Copy each line below that has "NOTE".

*** Opening of INFORMATION SHOWN ***

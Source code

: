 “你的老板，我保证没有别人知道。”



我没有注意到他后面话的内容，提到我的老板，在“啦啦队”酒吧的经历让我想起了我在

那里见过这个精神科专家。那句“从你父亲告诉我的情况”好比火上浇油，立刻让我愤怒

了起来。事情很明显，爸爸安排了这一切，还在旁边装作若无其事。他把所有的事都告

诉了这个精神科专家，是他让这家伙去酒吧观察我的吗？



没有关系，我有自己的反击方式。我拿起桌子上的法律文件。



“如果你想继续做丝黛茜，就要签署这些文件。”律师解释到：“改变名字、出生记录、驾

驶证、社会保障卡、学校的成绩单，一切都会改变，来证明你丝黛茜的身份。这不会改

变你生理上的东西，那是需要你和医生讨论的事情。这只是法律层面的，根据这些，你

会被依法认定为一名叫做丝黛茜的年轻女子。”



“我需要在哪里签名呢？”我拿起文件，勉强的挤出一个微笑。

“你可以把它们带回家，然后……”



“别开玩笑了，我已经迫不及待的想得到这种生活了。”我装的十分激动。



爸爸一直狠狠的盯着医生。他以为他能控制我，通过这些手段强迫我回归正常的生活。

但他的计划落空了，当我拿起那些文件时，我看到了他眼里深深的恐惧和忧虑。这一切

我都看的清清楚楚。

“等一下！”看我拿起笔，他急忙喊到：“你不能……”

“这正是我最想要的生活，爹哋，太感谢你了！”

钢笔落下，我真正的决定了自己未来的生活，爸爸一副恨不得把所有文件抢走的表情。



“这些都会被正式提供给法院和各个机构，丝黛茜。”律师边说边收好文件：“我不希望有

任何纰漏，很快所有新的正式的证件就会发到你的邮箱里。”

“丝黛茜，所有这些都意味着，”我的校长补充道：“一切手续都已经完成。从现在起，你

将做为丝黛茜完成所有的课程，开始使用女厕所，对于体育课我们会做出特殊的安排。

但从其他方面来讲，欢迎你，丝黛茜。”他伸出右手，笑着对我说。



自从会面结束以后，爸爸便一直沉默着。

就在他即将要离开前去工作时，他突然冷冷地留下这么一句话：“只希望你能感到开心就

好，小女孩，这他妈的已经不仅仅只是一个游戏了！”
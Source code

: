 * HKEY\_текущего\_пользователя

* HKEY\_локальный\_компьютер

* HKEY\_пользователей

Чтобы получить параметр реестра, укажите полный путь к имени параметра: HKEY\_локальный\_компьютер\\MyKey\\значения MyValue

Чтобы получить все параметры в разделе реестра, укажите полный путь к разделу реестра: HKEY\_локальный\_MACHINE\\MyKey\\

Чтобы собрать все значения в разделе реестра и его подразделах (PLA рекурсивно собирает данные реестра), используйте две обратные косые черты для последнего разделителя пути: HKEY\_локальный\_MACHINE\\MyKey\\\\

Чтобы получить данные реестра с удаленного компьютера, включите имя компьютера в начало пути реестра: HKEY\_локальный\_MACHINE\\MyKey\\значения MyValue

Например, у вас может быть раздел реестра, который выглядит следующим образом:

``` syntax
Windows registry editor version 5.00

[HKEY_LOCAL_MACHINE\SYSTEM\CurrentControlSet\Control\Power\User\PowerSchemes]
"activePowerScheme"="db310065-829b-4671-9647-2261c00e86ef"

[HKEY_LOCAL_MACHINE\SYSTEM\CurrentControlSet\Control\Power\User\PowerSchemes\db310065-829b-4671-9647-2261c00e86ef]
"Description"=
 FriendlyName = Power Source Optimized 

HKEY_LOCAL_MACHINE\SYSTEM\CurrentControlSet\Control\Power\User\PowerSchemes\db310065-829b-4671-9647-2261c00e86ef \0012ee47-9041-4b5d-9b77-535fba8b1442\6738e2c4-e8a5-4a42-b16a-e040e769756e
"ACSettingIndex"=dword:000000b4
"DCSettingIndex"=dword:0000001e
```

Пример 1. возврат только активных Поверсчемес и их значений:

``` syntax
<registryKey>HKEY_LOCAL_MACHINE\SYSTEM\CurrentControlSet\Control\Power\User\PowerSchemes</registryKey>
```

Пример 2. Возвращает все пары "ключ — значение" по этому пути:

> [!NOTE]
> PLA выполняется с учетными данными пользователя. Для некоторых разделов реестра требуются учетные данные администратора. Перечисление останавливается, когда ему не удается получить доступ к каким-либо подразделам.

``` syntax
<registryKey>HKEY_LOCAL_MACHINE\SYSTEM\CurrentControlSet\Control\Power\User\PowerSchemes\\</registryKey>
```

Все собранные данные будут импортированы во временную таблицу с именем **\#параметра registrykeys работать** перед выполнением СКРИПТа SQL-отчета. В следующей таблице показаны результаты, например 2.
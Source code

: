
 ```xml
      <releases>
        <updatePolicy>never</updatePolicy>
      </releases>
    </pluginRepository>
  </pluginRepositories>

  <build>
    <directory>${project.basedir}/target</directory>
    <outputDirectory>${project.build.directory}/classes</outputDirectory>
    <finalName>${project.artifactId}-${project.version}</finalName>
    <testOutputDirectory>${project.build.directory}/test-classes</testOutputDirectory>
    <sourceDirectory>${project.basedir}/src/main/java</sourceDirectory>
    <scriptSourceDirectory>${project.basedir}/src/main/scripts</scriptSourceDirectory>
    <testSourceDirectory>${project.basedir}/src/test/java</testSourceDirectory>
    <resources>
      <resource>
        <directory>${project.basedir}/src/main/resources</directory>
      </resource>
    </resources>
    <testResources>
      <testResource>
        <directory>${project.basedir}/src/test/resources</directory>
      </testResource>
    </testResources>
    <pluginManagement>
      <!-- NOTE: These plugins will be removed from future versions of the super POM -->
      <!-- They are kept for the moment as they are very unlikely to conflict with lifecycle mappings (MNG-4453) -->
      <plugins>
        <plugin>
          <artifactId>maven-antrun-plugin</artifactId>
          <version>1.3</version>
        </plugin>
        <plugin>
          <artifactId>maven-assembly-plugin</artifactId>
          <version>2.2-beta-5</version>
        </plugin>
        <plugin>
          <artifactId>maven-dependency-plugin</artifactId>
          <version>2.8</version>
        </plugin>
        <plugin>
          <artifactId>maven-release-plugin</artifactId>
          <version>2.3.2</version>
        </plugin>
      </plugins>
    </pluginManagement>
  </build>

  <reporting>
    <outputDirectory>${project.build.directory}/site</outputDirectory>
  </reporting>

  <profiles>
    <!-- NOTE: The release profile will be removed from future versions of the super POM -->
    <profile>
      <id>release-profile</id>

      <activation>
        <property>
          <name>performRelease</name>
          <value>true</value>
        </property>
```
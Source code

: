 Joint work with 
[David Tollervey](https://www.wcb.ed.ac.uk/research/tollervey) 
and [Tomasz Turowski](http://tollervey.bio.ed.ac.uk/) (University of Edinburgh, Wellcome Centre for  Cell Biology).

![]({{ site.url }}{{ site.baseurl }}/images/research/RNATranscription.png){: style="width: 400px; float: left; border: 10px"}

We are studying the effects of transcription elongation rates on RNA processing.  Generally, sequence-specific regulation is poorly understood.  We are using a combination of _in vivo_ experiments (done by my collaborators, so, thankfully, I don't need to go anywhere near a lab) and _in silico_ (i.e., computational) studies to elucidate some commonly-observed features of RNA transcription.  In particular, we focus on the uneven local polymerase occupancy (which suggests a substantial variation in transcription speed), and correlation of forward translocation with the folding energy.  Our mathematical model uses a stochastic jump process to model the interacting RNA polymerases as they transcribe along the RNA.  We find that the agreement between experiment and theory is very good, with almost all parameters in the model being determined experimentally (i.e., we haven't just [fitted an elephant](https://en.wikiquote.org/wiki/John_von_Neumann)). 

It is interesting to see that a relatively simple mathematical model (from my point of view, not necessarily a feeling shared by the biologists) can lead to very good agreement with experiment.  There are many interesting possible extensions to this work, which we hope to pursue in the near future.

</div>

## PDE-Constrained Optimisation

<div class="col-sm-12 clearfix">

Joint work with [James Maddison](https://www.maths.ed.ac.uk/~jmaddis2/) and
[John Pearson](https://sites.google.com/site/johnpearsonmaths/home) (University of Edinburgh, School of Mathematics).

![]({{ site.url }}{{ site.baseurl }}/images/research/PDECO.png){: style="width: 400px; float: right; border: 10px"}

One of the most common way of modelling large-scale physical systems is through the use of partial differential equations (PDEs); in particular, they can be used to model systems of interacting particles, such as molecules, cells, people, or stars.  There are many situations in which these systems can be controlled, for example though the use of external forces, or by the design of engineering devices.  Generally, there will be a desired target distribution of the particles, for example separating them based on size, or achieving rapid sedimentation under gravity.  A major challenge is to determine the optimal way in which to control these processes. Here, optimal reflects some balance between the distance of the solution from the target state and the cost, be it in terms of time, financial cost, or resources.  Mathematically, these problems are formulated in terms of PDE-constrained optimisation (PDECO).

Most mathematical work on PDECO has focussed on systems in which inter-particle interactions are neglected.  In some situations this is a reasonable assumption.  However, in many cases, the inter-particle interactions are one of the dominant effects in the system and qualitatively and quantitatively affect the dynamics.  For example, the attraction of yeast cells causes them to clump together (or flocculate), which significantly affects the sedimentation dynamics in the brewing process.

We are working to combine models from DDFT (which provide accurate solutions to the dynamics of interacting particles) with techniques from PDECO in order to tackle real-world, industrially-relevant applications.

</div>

*** Close of INFORMATION SHOWN ***

* _RESPONSE_:
> [!NOTE]
      <!-- NOTE: These plugins will be removed from future versions of the super POM -->
    <!-- NOTE: The release profile will be removed from future versions of the super POM -->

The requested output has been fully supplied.